■ Assigned task ■
Only one stretch of the data below is needed. Output the lines from the one with "- [ ] They solve" up to and including the one with "- [ ] They are", exactly as they stand.

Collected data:

▼

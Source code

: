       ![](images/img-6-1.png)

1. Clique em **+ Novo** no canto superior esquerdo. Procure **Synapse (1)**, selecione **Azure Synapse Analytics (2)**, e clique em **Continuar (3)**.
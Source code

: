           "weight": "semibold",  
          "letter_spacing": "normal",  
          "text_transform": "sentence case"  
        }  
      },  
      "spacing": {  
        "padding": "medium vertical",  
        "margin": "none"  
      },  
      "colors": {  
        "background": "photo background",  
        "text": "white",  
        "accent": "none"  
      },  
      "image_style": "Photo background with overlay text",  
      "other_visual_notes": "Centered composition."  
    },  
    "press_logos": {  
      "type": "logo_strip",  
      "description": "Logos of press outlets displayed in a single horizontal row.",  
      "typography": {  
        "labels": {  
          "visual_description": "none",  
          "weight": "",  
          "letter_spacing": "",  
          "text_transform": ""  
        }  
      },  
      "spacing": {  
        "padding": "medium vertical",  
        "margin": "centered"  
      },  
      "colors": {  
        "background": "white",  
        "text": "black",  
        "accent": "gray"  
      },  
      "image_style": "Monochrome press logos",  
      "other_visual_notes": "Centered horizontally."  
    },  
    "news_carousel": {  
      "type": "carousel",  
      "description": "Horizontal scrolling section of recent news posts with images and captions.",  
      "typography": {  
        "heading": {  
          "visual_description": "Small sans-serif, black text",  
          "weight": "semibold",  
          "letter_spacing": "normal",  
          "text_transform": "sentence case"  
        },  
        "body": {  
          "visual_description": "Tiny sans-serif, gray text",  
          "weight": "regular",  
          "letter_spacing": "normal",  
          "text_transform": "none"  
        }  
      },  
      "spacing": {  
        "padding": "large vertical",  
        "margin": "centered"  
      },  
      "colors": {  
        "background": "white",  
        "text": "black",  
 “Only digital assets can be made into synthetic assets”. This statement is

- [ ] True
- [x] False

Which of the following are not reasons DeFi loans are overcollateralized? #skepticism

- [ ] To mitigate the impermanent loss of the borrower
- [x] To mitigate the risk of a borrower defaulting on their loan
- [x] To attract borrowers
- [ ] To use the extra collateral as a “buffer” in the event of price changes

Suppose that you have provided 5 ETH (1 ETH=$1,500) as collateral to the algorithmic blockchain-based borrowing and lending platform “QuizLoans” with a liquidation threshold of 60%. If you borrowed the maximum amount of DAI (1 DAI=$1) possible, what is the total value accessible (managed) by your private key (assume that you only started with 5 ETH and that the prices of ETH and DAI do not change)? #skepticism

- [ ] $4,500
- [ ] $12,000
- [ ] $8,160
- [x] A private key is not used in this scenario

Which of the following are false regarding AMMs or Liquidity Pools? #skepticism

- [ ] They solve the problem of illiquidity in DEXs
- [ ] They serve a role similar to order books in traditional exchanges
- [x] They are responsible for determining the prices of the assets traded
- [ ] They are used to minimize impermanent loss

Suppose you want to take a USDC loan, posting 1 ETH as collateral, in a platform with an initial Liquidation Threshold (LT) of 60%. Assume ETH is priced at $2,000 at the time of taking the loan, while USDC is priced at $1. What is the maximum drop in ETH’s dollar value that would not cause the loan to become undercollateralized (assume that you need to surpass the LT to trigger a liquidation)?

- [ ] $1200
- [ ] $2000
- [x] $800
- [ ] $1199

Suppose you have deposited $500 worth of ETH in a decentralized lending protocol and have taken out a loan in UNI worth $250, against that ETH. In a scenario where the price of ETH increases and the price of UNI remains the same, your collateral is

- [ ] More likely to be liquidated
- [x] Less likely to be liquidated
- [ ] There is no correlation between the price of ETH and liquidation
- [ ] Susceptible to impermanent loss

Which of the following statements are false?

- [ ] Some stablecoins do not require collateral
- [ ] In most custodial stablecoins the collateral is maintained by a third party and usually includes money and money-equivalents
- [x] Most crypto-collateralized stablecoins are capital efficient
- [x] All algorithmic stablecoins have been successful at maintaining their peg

▲

■ Solution to this exercise ■
- [ ] They solve the problem of illiquidity in DEXs
- [ ] They serve a role similar to order books in traditional exchanges
- [x] They are responsible for determining the prices of the assets traded
- [ ] They are used to minimize impermanent loss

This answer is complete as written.